• _WORK INSTRUCTIONS_
In the copy, every record below must appear exactly as given, and no picture may appear.

*** DATA IN THIS EXERCISE Section Begins ***

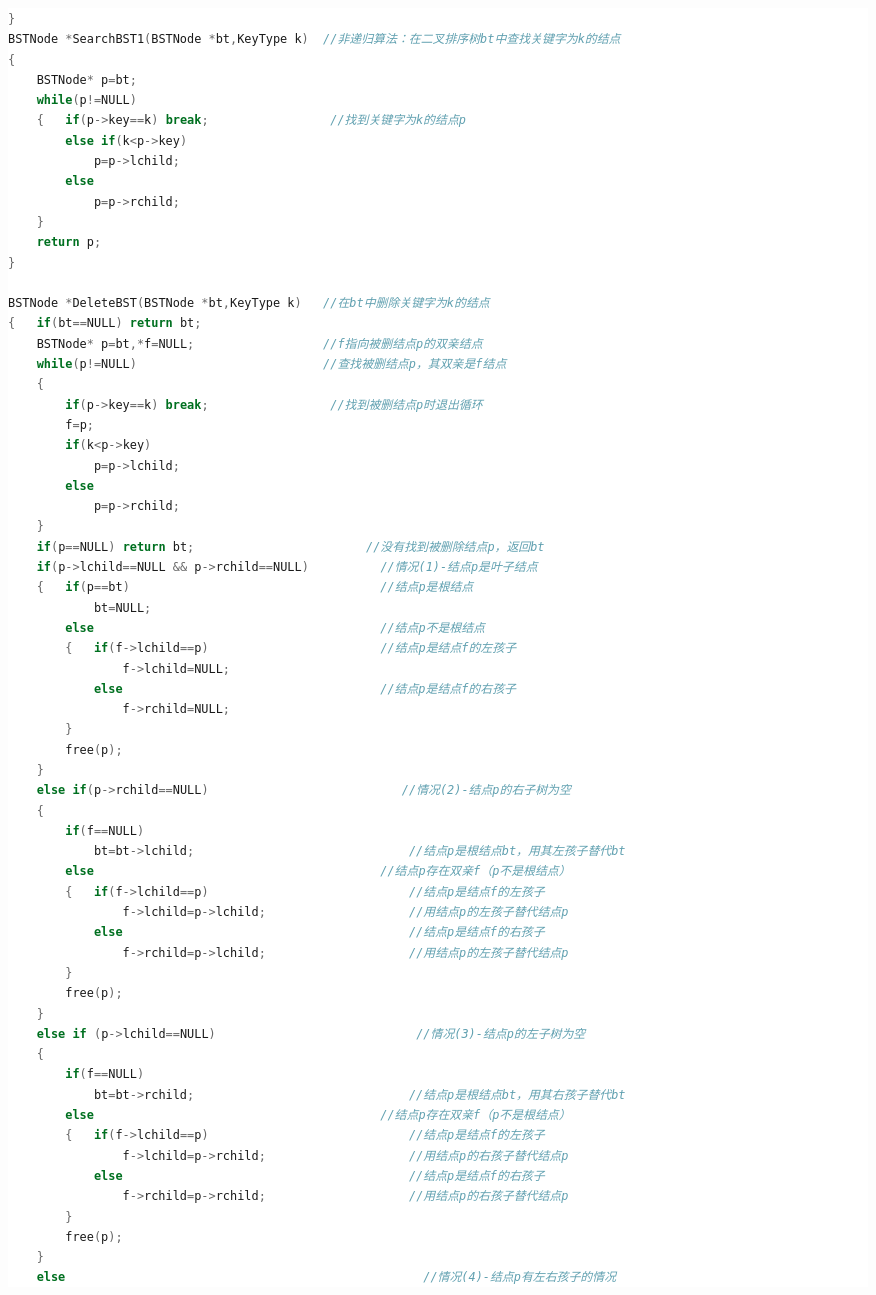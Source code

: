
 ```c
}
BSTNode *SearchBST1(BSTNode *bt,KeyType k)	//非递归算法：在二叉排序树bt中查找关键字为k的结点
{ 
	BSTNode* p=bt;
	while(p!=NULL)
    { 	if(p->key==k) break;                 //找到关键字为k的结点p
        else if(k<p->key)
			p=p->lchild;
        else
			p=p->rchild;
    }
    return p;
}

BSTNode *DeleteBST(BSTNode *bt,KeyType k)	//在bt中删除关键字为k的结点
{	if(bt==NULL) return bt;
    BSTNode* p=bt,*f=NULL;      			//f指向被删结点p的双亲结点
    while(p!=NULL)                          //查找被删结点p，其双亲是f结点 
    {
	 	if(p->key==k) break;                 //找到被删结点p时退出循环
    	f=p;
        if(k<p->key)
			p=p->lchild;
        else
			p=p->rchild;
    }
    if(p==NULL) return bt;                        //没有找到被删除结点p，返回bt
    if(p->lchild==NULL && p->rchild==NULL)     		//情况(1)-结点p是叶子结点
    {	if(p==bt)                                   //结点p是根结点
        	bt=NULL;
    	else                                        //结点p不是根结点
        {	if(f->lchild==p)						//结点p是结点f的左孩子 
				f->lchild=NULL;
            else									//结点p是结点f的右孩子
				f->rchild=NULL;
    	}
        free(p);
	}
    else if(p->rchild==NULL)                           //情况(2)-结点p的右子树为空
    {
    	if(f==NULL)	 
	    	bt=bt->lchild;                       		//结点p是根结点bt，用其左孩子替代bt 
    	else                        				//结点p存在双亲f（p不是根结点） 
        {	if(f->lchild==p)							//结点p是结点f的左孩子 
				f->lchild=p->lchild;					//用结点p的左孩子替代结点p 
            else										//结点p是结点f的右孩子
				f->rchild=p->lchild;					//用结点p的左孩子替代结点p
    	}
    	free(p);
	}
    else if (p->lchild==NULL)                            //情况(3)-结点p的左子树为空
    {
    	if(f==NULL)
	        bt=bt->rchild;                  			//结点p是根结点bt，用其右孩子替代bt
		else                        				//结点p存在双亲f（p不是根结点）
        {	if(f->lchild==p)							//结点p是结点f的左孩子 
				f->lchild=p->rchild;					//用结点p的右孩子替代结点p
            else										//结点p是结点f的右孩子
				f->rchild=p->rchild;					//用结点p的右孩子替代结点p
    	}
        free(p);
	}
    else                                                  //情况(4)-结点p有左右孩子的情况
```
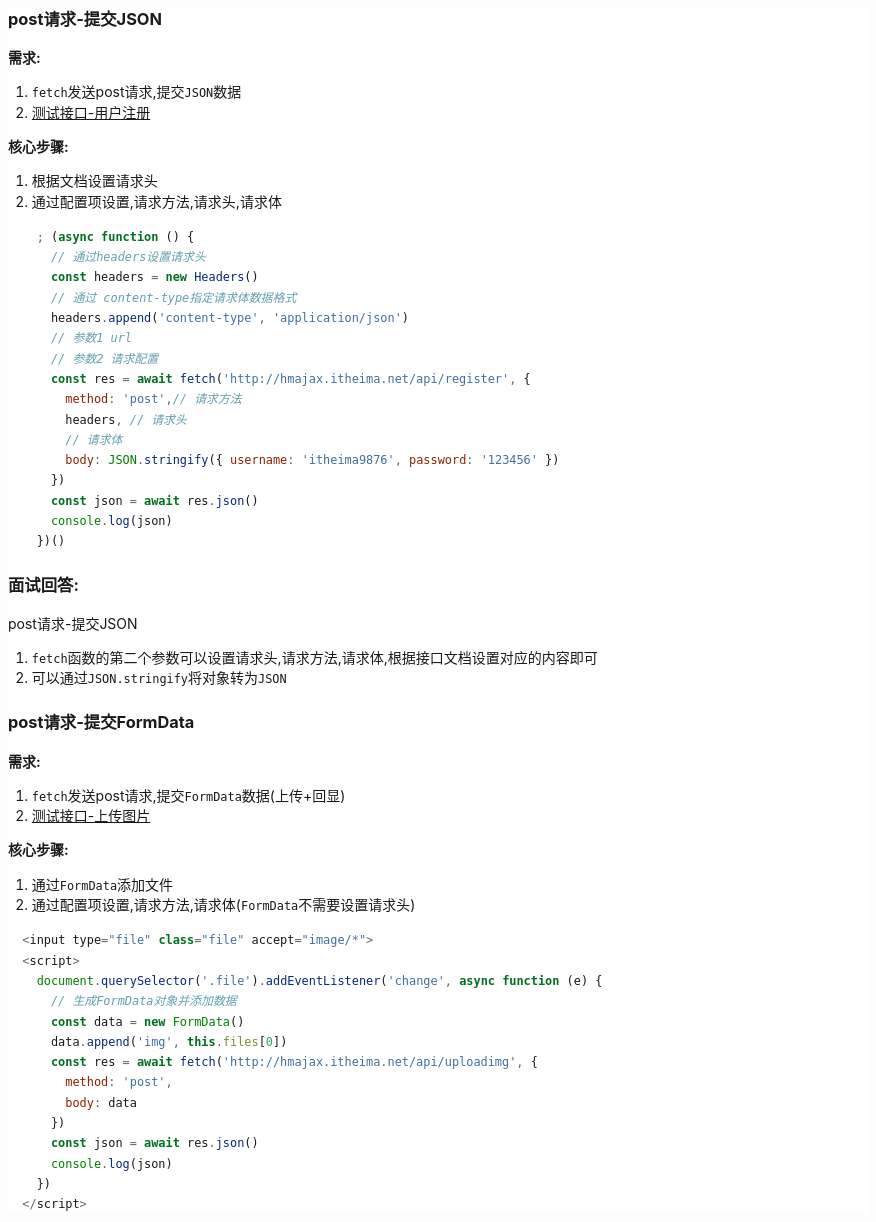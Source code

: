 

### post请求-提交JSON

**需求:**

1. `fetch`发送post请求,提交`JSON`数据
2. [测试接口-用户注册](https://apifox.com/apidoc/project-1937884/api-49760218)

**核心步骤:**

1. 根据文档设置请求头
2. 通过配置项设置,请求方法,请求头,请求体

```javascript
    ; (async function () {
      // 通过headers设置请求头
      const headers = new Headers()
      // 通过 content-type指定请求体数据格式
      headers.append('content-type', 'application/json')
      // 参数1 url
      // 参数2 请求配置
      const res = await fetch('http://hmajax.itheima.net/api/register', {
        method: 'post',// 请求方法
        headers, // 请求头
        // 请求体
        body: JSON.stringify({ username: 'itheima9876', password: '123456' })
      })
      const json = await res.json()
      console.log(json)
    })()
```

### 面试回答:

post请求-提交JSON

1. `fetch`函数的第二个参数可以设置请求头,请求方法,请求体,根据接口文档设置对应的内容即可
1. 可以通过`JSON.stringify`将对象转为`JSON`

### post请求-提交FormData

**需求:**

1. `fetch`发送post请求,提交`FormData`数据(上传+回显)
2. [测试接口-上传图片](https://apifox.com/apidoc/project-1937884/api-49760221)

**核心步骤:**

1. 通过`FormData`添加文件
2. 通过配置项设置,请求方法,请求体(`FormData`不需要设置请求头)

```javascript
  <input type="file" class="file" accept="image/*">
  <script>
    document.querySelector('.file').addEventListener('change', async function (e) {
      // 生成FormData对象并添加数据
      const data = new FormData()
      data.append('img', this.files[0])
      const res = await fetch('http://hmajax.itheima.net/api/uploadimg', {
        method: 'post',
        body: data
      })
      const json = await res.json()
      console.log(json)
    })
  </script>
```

*** DATA IN THIS EXERCISE Section Ends ***

• _OUTPUT FOR THIS TASK_
Source code

:
 ```c
}
BSTNode *SearchBST1(BSTNode *bt,KeyType k)	//非递归算法：在二叉排序树bt中查找关键字为k的结点
{ 
	BSTNode* p=bt;
	while(p!=NULL)
    { 	if(p->key==k) break;                 //找到关键字为k的结点p
        else if(k<p->key)
			p=p->lchild;
        else
			p=p->rchild;
    }
    return p;
}

BSTNode *DeleteBST(BSTNode *bt,KeyType k)	//在bt中删除关键字为k的结点
{	if(bt==NULL) return bt;
    BSTNode* p=bt,*f=NULL;      			//f指向被删结点p的双亲结点
    while(p!=NULL)                          //查找被删结点p，其双亲是f结点 
    {
	 	if(p->key==k) break;                 //找到被删结点p时退出循环
    	f=p;
        if(k<p->key)
			p=p->lchild;
        else
			p=p->rchild;
    }
    if(p==NULL) return bt;                        //没有找到被删除结点p，返回bt
    if(p->lchild==NULL && p->rchild==NULL)     		//情况(1)-结点p是叶子结点
    {	if(p==bt)                                   //结点p是根结点
        	bt=NULL;
    	else                                        //结点p不是根结点
        {	if(f->lchild==p)						//结点p是结点f的左孩子 
				f->lchild=NULL;
            else									//结点p是结点f的右孩子
				f->rchild=NULL;
    	}
        free(p);
	}
    else if(p->rchild==NULL)                           //情况(2)-结点p的右子树为空
    {
    	if(f==NULL)	 
	    	bt=bt->lchild;                       		//结点p是根结点bt，用其左孩子替代bt 
    	else                        				//结点p存在双亲f（p不是根结点） 
        {	if(f->lchild==p)							//结点p是结点f的左孩子 
				f->lchild=p->lchild;					//用结点p的左孩子替代结点p 
            else										//结点p是结点f的右孩子
				f->rchild=p->lchild;					//用结点p的左孩子替代结点p
    	}
    	free(p);
	}
    else if (p->lchild==NULL)                            //情况(3)-结点p的左子树为空
    {
    	if(f==NULL)
	        bt=bt->rchild;                  			//结点p是根结点bt，用其右孩子替代bt
		else                        				//结点p存在双亲f（p不是根结点）
        {	if(f->lchild==p)							//结点p是结点f的左孩子 
				f->lchild=p->rchild;					//用结点p的右孩子替代结点p
            else										//结点p是结点f的右孩子
				f->rchild=p->rchild;					//用结点p的右孩子替代结点p
    	}
        free(p);
	}
    else                                                  //情况(4)-结点p有左右孩子的情况
```
Source code

: 

### post请求-提交JSON

**需求:**

1. `fetch`发送post请求,提交`JSON`数据
2. [测试接口-用户注册](https://apifox.com/apidoc/project-1937884/api-49760218)

**核心步骤:**

1. 根据文档设置请求头
2. 通过配置项设置,请求方法,请求头,请求体

```javascript
    ; (async function () {
      // 通过headers设置请求头
      const headers = new Headers()
      // 通过 content-type指定请求体数据格式
      headers.append('content-type', 'application/json')
      // 参数1 url
      // 参数2 请求配置
      const res = await fetch('http://hmajax.itheima.net/api/register', {
        method: 'post',// 请求方法
        headers, // 请求头
        // 请求体
        body: JSON.stringify({ username: 'itheima9876', password: '123456' })
      })
      const json = await res.json()
      console.log(json)
    })()
```

### 面试回答:

post请求-提交JSON

1. `fetch`函数的第二个参数可以设置请求头,请求方法,请求体,根据接口文档设置对应的内容即可
1. 可以通过`JSON.stringify`将对象转为`JSON`

### post请求-提交FormData

**需求:**

1. `fetch`发送post请求,提交`FormData`数据(上传+回显)
2. [测试接口-上传图片](https://apifox.com/apidoc/project-1937884/api-49760221)

**核心步骤:**

1. 通过`FormData`添加文件
2. 通过配置项设置,请求方法,请求体(`FormData`不需要设置请求头)

```javascript
  <input type="file" class="file" accept="image/*">
  <script>
    document.querySelector('.file').addEventListener('change', async function (e) {
      // 生成FormData对象并添加数据
      const data = new FormData()
      data.append('img', this.files[0])
      const res = await fetch('http://hmajax.itheima.net/api/uploadimg', {
        method: 'post',
        body: data
      })
      const json = await res.json()
      console.log(json)
    })
  </script>
```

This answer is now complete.